* TO DO
Could you report every line from the entries that includes the word "solutions"?

* SOURCE DATA

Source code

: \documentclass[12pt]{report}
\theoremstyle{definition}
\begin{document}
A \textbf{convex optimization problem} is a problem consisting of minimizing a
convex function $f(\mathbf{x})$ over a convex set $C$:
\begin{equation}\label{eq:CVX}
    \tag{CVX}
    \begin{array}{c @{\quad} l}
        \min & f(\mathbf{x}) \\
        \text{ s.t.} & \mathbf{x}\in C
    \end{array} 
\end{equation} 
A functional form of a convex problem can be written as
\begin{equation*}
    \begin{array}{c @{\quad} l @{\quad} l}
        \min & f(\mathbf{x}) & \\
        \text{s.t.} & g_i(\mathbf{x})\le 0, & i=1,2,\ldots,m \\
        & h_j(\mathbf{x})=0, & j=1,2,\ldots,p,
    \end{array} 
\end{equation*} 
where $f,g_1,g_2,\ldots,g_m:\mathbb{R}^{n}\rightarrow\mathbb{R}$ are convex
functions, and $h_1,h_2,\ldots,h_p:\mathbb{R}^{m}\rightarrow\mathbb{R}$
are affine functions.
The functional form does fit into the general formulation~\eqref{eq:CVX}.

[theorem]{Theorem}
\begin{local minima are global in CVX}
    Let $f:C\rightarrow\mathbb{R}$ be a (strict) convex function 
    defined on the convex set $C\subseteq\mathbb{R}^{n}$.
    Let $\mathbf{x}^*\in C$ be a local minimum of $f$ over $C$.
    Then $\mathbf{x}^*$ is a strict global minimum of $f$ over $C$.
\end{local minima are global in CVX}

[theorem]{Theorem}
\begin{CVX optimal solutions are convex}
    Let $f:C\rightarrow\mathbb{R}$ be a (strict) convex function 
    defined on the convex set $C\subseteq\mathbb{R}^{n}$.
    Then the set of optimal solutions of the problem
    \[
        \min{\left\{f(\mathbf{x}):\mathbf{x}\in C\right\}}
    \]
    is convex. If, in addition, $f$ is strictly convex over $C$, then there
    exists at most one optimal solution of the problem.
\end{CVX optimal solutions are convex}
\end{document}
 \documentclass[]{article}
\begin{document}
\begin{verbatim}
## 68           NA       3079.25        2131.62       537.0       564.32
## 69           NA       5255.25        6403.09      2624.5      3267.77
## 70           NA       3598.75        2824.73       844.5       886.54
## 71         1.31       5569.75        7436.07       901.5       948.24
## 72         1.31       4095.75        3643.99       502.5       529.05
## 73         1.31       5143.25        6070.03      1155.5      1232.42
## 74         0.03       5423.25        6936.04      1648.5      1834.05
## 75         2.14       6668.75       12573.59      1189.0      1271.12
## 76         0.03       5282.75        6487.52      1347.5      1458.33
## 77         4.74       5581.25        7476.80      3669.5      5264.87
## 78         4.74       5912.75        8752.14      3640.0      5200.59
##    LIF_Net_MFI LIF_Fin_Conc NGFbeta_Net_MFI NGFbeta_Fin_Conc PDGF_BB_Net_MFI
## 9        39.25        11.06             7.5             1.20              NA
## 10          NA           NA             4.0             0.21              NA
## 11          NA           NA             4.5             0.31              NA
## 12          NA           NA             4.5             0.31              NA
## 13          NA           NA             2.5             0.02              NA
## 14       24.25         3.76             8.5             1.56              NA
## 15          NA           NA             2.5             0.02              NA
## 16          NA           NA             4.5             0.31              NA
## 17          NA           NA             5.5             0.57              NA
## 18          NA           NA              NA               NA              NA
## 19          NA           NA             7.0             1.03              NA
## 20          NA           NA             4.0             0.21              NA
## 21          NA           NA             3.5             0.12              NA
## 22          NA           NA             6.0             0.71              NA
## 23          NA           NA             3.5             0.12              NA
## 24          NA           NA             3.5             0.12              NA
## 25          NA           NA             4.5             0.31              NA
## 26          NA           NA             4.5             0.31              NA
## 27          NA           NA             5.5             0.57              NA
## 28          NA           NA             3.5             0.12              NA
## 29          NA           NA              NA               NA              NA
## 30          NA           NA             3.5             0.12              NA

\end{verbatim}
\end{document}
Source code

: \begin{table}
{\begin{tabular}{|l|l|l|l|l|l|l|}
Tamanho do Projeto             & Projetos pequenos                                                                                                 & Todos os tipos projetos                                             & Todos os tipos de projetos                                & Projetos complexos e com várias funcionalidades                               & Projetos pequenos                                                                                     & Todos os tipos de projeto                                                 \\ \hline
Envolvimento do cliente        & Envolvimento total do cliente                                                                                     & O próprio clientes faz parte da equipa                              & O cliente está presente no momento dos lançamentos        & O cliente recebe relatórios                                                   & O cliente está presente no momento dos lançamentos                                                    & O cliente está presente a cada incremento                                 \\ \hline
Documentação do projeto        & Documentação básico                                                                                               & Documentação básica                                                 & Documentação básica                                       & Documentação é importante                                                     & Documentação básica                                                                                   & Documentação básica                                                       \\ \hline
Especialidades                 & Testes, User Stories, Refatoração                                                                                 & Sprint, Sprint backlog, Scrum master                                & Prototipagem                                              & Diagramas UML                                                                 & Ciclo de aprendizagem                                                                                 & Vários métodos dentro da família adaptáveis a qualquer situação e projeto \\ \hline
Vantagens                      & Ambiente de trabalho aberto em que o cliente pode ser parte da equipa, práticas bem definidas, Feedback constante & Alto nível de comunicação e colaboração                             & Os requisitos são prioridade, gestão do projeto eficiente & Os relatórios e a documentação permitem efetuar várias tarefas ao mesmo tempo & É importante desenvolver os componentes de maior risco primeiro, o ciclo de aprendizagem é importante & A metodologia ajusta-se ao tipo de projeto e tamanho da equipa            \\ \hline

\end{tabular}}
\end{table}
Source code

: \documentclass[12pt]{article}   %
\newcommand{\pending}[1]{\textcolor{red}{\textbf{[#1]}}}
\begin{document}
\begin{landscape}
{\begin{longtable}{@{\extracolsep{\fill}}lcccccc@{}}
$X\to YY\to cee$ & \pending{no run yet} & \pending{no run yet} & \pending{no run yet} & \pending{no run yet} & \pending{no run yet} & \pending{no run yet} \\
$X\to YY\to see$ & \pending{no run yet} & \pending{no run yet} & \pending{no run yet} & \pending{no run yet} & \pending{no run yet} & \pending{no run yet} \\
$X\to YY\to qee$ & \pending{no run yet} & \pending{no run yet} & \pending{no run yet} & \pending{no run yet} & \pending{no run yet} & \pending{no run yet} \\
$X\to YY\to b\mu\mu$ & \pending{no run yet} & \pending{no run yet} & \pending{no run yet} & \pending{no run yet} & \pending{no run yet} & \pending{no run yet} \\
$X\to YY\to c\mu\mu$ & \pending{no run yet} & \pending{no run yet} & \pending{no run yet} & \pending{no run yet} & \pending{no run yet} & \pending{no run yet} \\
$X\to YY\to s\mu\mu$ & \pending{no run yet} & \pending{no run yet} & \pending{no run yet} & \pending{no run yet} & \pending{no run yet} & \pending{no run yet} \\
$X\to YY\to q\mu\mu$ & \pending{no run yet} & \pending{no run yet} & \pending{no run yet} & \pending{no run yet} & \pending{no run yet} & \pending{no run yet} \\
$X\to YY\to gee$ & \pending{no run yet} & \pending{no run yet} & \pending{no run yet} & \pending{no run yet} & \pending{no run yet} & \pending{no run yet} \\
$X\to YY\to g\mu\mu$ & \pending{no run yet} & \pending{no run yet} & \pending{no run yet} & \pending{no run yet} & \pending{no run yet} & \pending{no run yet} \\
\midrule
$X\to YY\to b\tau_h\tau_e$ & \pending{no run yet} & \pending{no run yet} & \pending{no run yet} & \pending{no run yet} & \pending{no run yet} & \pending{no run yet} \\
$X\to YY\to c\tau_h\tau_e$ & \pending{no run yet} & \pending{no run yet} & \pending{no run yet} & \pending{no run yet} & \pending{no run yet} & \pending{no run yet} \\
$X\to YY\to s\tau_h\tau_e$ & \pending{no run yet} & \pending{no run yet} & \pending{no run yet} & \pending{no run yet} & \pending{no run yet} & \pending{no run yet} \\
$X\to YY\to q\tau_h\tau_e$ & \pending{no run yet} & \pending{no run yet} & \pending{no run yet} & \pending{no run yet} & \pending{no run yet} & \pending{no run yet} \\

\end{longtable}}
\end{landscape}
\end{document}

* RESPONSE TO THE EXERCISE
\begin{CVX optimal solutions are convex}
    Then the set of optimal solutions of the problem
\end{CVX optimal solutions are convex}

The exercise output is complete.